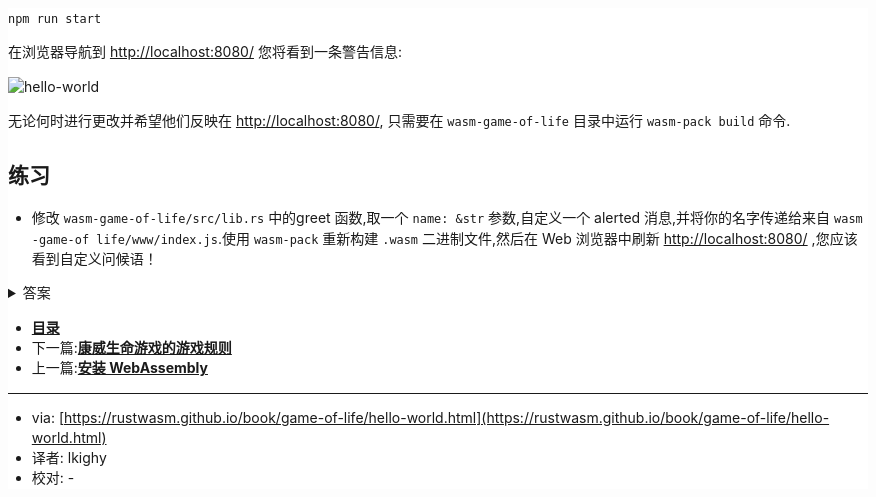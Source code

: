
 ```hljs
npm run start
```

在浏览器导航到 [http://localhost:8080/](http://localhost:8080/) 您将看到一条警告信息:

![hello-world](https://rustwasm.github.io/book/images/game-of-life/hello-world.png)

无论何时进行更改并希望他们反映在 [http://localhost:8080/](http://localhost:8080/), 只需要在 `wasm-game-of-life` 目录中运行 `wasm-pack build` 命令.

## 练习

- 修改 `wasm-game-of-life/src/lib.rs` 中的greet 函数,取一个 `name: &str` 参数,自定义一个 alerted 消息,并将你的名字传递给来自 `wasm-game-of life/www/index.js`.使用 `wasm-pack` 重新构建 `.wasm` 二进制文件,然后在 Web 浏览器中刷新 [http://localhost:8080/](http://localhost:8080/) ,您应该看到自定义问候语！

<details><summary>答案</summary></details>

- [**目录**](/rust/webassembly/2019/08/22/WebAssembly之书目录)
- 下一篇:[**康威生命游戏的游戏规则**](/rust/webassembly/2019/07/13/康威生命游戏规则/)
- 上一篇:[**安装 WebAssembly**](/rust/webassembly/2019/07/11/安装WebAssembly/)

---

- via: [https://rustwasm.github.io/book/game-of-life/hello-world.html](https://rustwasm.github.io/book/game-of-life/hello-world.html)
- 译者: lkighy
- 校对: -
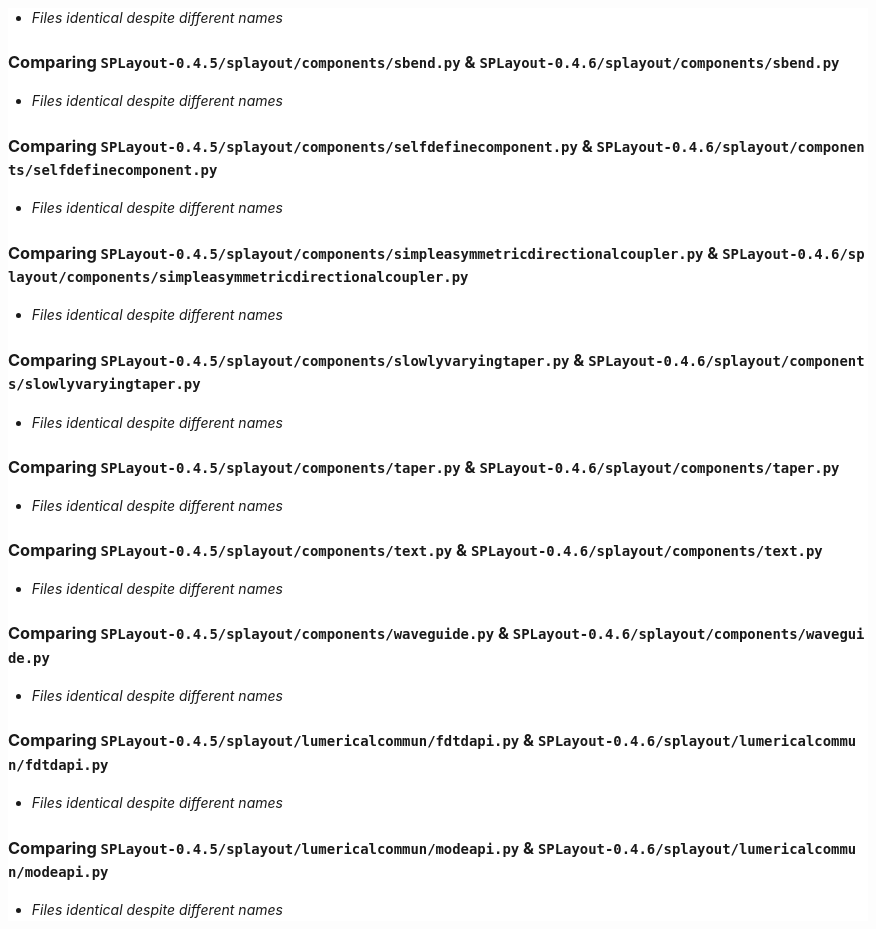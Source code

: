  * *Files identical despite different names*

### Comparing `SPLayout-0.4.5/splayout/components/sbend.py` & `SPLayout-0.4.6/splayout/components/sbend.py`

 * *Files identical despite different names*

### Comparing `SPLayout-0.4.5/splayout/components/selfdefinecomponent.py` & `SPLayout-0.4.6/splayout/components/selfdefinecomponent.py`

 * *Files identical despite different names*

### Comparing `SPLayout-0.4.5/splayout/components/simpleasymmetricdirectionalcoupler.py` & `SPLayout-0.4.6/splayout/components/simpleasymmetricdirectionalcoupler.py`

 * *Files identical despite different names*

### Comparing `SPLayout-0.4.5/splayout/components/slowlyvaryingtaper.py` & `SPLayout-0.4.6/splayout/components/slowlyvaryingtaper.py`

 * *Files identical despite different names*

### Comparing `SPLayout-0.4.5/splayout/components/taper.py` & `SPLayout-0.4.6/splayout/components/taper.py`

 * *Files identical despite different names*

### Comparing `SPLayout-0.4.5/splayout/components/text.py` & `SPLayout-0.4.6/splayout/components/text.py`

 * *Files identical despite different names*

### Comparing `SPLayout-0.4.5/splayout/components/waveguide.py` & `SPLayout-0.4.6/splayout/components/waveguide.py`

 * *Files identical despite different names*

### Comparing `SPLayout-0.4.5/splayout/lumericalcommun/fdtdapi.py` & `SPLayout-0.4.6/splayout/lumericalcommun/fdtdapi.py`

 * *Files identical despite different names*

### Comparing `SPLayout-0.4.5/splayout/lumericalcommun/modeapi.py` & `SPLayout-0.4.6/splayout/lumericalcommun/modeapi.py`

 * *Files identical despite different names*


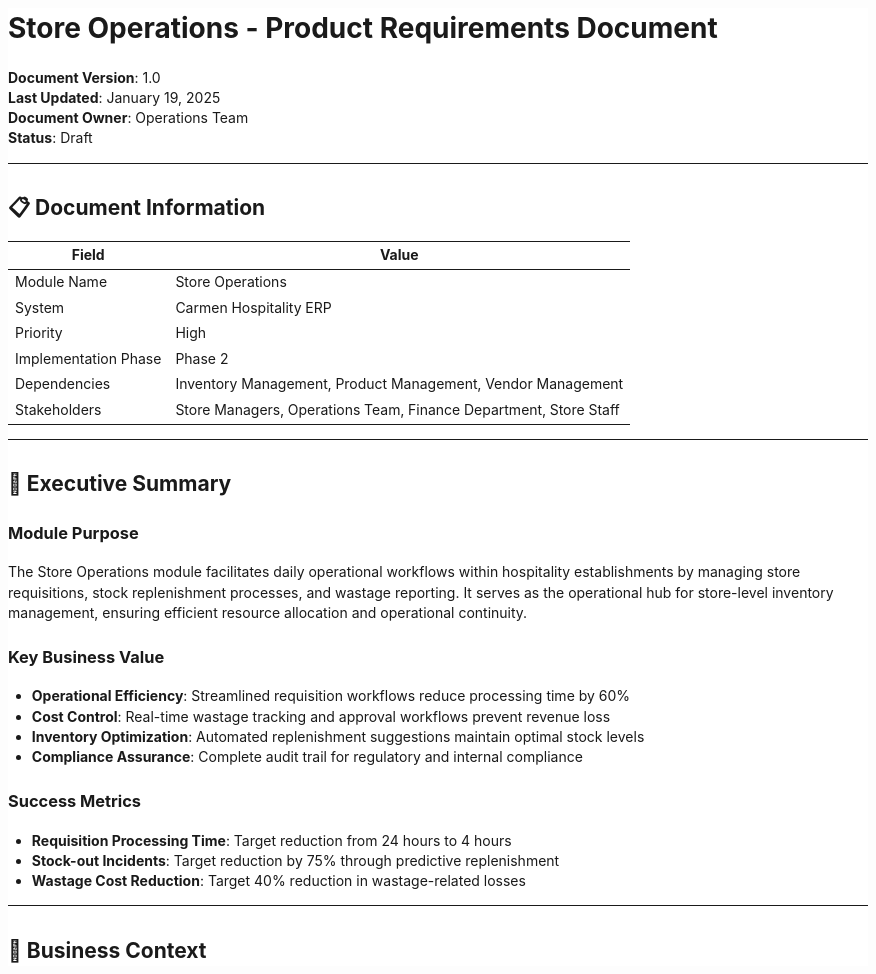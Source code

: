 # Store Operations - Product Requirements Document

**Document Version**: 1.0  
**Last Updated**: January 19, 2025  
**Document Owner**: Operations Team  
**Status**: Draft

---

## 📋 Document Information

| Field | Value |
|-------|-------|
| Module Name | Store Operations |
| System | Carmen Hospitality ERP |
| Priority | High |
| Implementation Phase | Phase 2 |
| Dependencies | Inventory Management, Product Management, Vendor Management |
| Stakeholders | Store Managers, Operations Team, Finance Department, Store Staff |

---

## 🎯 Executive Summary

### Module Purpose
The Store Operations module facilitates daily operational workflows within hospitality establishments by managing store requisitions, stock replenishment processes, and wastage reporting. It serves as the operational hub for store-level inventory management, ensuring efficient resource allocation and operational continuity.

### Key Business Value
- **Operational Efficiency**: Streamlined requisition workflows reduce processing time by 60%
- **Cost Control**: Real-time wastage tracking and approval workflows prevent revenue loss
- **Inventory Optimization**: Automated replenishment suggestions maintain optimal stock levels
- **Compliance Assurance**: Complete audit trail for regulatory and internal compliance

### Success Metrics
- **Requisition Processing Time**: Target reduction from 24 hours to 4 hours
- **Stock-out Incidents**: Target reduction by 75% through predictive replenishment
- **Wastage Cost Reduction**: Target 40% reduction in wastage-related losses

---

## 🏢 Business Context
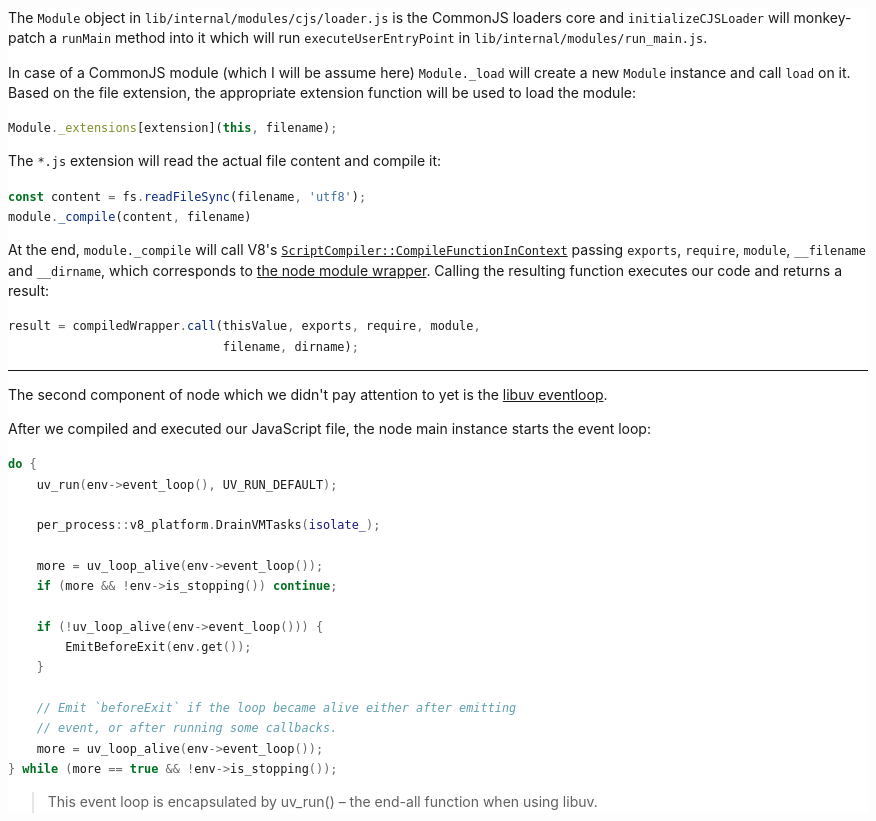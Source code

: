 The `Module` object in `lib/internal/modules/cjs/loader.js` is the CommonJS loaders core and `initializeCJSLoader` will monkey-patch a `runMain` method into it which will run `executeUserEntryPoint` in `lib/internal/modules/run_main.js`.

In case of a CommonJS module (which I will be assume here) `Module._load` will create a new `Module` instance and call `load` on it. Based on the file extension, the appropriate extension function will be used to load the module:

```js
Module._extensions[extension](this, filename);
```

The `*.js` extension will read the actual file content and compile it:

```js
const content = fs.readFileSync(filename, 'utf8');
module._compile(content, filename)
```

At the end, `module._compile` will call V8's [`ScriptCompiler::CompileFunctionInContext`](https://v8docs.nodesource.com/node-13.2/da/da5/classv8_1_1_script_compiler.html#a23b683964582b75c52d1958606e0d964) passing `exports`, `require`, `module`, `__filename` and `__dirname`, which corresponds to [the node module wrapper](https://nodejs.org/api/modules.html#modules_the_module_wrapper). Calling the resulting function executes our code and returns a result:

```js
result = compiledWrapper.call(thisValue, exports, require, module,
                              filename, dirname);
```

------

The second component of node which we didn't pay attention to yet is the [libuv eventloop](http://docs.libuv.org/en/v1.x/guide/basics.html#event-loops).

After we compiled and executed our JavaScript file, the node main instance starts the event loop:

```cpp
do {
    uv_run(env->event_loop(), UV_RUN_DEFAULT);

    per_process::v8_platform.DrainVMTasks(isolate_);

    more = uv_loop_alive(env->event_loop());
    if (more && !env->is_stopping()) continue;

    if (!uv_loop_alive(env->event_loop())) {
        EmitBeforeExit(env.get());
    }

    // Emit `beforeExit` if the loop became alive either after emitting
    // event, or after running some callbacks.
    more = uv_loop_alive(env->event_loop());
} while (more == true && !env->is_stopping());
```

> This event loop is encapsulated by uv_run() – the end-all function when using libuv.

WHAT NEEDS TO BE DONE: What the answer needs is every line from the data above with "libuv" in it.

COMPLETED EXERCISE:
The second component of node which we didn't pay attention to yet is the [libuv eventloop](http://docs.libuv.org/en/v1.x/guide/basics.html#event-loops).
> This event loop is encapsulated by uv_run() – the end-all function when using libuv.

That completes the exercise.